Incubation:APM Clickhouse benchmarks vs CrateDB vs MongoDB
Following on from #4 (closed). Using apm/tsbs to benchmark a timeseries load/query workload with the aim of comparing multi-model and scalable database solutions.
We've completed a comparison of ClickHouse against TimescaleDB in #4 (closed) - this is the main competitive choice for us. For due diligence, we look to compare CrateDB and MongoDB as alternative solutions for the APM domain.
Results will be added to this issue.
CrateDB issues - unfortunately I couldn't get the CrateDB implementation in tsbs working in good time. There are parts of the query interfaces not implemented and various scripts missing. I'm not going to prioritize benchmarking and fixing this.
MongoDB vs ClickHouse
Fixes for tsbs MongoDB are implemented in tsbs!2 (merged)
See #4 (closed) for details of methodology, machine type, setup etc.
Based on previous results, we aren't running the entire devops use-case as the cpu-only case takes less time and appears to be a reliable subset based on "scale" (number of hosts generating metrics).
Results cpu-only case
Not all query types were completed for this run, due to the MongoDB queries being very slow. We will compare based on the results we have given the large difference in performance.

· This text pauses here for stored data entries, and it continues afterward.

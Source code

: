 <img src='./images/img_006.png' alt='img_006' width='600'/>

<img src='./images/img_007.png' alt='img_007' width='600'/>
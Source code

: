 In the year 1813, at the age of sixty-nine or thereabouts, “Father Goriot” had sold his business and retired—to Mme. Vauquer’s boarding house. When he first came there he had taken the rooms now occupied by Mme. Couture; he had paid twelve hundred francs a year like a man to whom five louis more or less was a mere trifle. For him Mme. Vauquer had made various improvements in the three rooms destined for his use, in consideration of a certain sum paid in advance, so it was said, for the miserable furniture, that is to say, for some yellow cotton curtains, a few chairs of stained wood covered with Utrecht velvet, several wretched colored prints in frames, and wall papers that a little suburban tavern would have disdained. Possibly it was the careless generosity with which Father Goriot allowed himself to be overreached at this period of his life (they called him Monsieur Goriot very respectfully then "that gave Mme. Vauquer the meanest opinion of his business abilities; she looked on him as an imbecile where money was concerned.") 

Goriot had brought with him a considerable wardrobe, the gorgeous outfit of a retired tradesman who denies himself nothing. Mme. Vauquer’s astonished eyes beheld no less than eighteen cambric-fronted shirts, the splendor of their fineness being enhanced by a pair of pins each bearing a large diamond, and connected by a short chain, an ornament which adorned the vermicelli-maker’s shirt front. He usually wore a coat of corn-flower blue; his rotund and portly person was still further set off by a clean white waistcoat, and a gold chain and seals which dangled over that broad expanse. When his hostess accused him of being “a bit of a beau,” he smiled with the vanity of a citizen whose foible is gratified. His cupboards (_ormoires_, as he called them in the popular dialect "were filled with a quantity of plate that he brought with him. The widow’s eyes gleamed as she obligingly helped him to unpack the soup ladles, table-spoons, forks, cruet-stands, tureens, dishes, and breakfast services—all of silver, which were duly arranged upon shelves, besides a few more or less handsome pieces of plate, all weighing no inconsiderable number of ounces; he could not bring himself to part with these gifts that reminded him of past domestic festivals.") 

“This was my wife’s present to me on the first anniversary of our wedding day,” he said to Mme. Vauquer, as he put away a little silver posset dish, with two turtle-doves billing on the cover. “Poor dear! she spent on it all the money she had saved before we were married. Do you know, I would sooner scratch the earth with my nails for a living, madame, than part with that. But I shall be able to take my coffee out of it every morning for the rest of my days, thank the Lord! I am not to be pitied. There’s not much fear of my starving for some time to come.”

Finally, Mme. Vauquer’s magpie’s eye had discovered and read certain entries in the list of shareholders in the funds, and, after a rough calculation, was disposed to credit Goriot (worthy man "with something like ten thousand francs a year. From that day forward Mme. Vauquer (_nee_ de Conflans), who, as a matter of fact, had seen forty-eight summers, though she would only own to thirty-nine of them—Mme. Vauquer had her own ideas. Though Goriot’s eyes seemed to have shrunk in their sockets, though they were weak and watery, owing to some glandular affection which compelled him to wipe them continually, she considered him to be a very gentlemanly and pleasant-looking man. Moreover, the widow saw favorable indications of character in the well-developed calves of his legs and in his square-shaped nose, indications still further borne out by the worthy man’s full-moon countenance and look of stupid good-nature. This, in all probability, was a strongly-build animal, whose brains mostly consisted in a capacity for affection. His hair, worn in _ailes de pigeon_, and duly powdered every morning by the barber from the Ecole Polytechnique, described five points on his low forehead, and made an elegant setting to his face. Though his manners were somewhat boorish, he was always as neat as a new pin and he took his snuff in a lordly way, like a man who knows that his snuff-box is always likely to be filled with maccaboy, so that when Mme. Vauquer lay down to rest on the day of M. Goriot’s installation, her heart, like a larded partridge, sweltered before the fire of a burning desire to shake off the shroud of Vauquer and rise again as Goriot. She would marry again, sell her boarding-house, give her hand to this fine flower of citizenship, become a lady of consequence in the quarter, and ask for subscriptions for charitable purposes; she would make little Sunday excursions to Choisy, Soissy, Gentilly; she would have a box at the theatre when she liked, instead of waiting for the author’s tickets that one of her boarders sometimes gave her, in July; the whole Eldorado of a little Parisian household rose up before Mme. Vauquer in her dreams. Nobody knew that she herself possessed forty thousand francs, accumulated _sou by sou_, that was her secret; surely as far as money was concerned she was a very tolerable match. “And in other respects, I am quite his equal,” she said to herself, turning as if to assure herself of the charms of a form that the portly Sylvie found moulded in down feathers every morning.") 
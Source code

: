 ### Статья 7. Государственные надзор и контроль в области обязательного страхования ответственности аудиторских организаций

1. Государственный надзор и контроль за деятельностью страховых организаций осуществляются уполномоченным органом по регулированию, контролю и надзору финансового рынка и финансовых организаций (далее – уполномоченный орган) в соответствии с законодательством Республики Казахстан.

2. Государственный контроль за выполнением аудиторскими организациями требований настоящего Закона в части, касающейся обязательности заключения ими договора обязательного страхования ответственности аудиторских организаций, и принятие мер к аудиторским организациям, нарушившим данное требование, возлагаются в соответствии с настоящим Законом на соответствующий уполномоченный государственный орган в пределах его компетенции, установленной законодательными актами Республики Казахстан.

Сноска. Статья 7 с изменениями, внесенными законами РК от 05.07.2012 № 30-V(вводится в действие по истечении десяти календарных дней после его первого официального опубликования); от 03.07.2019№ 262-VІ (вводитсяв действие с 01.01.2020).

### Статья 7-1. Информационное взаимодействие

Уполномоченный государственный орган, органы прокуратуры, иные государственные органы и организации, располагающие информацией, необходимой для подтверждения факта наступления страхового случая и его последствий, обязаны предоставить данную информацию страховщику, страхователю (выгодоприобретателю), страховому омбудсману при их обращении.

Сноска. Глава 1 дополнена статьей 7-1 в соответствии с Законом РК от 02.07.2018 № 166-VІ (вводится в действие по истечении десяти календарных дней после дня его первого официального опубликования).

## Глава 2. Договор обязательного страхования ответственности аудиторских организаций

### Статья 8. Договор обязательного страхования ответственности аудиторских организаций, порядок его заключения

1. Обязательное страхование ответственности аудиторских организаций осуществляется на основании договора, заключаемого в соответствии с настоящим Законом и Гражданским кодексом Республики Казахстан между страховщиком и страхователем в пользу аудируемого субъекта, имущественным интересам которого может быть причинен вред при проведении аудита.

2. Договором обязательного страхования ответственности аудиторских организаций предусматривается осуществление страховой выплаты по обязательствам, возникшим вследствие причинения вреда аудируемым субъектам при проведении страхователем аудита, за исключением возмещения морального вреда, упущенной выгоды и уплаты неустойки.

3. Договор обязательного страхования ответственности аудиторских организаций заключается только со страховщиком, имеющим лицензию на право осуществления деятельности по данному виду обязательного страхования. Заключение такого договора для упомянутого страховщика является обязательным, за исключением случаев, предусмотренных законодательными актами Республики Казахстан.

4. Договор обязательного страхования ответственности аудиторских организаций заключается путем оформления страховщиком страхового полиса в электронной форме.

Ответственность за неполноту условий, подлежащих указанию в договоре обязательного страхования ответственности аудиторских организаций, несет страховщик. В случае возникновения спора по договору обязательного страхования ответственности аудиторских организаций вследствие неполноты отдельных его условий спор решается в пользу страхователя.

Metric rate when loading databases:
ClickHouse outperforms MongoDB here by a good amount, and even performs better overall when the number of metrics is larger.
Loaded data final volume sizes:
Again, ClickHouse disk space usage is far better.
Query p95 latencies (1000 queries per use-case/query-type):
- cpu-only_1000 groupby-orderby-limit failed with timeouts for MongoDB
Overall ClickHouse performs comparably or better than MongoDB.
CPU & Memory usage per test/database:
ClickHouse uses much more CPU, but is performing better and utilizing the server resources better as a result. As expected ClickHouse uses far less memory.
Limitations
See also #4 (closed)
The MongoDB Golang driver used in the project is no longer maintained. There may be database compatibility issues affecting performance.
While running MongoDB does not successfully utilize all VM cores. This may be a benchmarking connection pooling issue, or due to the types of query being performed (lots of aggregation pipelines).